▸ TASK DETAILS
Only a number is required: how many lines of the material contain the string "assets".

▸ DATA SUPPLIED
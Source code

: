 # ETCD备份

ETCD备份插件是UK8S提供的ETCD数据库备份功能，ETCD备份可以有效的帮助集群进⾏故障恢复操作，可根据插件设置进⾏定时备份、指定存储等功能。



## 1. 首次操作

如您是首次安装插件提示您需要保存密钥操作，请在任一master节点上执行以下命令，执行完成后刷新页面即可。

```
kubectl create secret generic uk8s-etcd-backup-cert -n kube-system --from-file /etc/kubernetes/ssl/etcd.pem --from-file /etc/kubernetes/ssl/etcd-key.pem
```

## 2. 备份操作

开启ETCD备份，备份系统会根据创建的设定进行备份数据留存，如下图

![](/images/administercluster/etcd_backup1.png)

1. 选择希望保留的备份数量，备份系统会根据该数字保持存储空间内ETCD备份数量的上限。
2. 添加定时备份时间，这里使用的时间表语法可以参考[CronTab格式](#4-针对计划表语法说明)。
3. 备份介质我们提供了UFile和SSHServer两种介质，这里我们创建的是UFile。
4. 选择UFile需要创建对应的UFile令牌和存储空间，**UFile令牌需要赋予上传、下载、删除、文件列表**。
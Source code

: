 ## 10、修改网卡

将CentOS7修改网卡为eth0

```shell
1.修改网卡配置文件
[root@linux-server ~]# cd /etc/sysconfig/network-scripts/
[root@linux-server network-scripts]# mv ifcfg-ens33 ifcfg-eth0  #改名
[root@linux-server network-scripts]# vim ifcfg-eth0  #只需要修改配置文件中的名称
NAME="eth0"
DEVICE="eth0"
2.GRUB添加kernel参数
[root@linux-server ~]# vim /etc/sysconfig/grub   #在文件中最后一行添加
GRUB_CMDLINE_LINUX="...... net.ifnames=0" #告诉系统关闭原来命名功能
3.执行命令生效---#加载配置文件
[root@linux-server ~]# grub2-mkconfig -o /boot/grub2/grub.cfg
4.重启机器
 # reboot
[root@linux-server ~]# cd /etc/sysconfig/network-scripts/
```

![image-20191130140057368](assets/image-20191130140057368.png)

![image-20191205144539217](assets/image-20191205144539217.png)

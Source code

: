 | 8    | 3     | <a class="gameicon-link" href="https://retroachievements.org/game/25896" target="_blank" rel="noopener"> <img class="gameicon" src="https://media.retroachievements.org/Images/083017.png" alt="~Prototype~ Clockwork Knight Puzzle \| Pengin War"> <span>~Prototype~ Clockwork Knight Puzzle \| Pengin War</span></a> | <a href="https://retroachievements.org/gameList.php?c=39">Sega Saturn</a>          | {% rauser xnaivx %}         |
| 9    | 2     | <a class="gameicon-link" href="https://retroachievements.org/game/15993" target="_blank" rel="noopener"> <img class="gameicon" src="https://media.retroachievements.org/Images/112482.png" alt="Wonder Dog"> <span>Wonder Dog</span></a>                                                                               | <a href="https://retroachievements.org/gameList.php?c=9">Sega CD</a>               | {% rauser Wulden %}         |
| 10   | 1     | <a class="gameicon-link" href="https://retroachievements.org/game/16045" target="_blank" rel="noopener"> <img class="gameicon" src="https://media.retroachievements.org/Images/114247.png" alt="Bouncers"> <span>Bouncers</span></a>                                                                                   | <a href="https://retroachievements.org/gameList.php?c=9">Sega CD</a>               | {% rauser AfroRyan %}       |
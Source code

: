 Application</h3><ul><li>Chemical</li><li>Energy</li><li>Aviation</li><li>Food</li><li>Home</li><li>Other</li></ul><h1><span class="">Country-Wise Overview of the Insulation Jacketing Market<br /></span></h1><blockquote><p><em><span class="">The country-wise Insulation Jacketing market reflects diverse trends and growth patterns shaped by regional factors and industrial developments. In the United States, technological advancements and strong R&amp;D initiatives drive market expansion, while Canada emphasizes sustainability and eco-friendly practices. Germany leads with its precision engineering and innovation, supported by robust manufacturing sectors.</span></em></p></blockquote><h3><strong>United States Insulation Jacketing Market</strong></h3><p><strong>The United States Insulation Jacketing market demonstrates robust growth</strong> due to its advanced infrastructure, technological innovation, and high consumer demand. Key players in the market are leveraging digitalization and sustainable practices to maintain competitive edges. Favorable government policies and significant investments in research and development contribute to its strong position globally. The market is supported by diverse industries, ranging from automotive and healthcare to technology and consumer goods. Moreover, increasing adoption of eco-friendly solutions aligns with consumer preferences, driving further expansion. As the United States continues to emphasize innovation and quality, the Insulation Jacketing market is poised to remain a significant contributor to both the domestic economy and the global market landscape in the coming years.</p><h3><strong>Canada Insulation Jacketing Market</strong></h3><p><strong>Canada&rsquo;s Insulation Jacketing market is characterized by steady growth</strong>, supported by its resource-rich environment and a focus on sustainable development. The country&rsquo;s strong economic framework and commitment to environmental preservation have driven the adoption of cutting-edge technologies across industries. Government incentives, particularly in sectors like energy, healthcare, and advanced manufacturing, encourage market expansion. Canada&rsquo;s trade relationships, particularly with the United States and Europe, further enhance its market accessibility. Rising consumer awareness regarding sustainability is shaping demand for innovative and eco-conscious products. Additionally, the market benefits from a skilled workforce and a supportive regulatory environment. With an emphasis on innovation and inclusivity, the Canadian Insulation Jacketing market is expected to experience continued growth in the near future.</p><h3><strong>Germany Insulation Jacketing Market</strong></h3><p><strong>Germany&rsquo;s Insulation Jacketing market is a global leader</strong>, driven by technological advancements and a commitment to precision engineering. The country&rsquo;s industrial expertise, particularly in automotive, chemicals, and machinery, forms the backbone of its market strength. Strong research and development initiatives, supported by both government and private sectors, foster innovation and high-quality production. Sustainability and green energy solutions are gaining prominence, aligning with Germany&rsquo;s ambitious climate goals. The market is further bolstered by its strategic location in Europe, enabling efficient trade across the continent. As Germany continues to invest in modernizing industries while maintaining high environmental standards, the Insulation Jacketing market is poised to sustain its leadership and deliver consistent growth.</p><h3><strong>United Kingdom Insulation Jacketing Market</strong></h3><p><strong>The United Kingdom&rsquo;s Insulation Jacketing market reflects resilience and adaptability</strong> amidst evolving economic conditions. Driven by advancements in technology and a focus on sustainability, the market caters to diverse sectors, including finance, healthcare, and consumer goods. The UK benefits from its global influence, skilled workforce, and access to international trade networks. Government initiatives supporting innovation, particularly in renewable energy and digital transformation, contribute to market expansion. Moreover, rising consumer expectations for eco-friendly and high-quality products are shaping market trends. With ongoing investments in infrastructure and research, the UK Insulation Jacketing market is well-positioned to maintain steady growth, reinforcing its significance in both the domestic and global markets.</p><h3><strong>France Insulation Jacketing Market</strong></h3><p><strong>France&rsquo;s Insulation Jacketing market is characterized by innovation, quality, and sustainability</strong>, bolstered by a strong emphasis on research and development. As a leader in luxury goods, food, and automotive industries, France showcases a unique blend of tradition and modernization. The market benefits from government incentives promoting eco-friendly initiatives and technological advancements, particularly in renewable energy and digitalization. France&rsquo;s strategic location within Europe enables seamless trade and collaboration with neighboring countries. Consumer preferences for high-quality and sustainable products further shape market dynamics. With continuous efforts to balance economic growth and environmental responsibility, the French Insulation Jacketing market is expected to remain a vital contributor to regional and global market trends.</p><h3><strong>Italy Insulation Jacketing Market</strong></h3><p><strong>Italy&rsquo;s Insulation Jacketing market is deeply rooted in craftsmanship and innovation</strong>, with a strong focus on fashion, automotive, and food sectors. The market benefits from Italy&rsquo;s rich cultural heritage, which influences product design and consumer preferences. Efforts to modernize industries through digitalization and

▸ RESPONSE AREA
2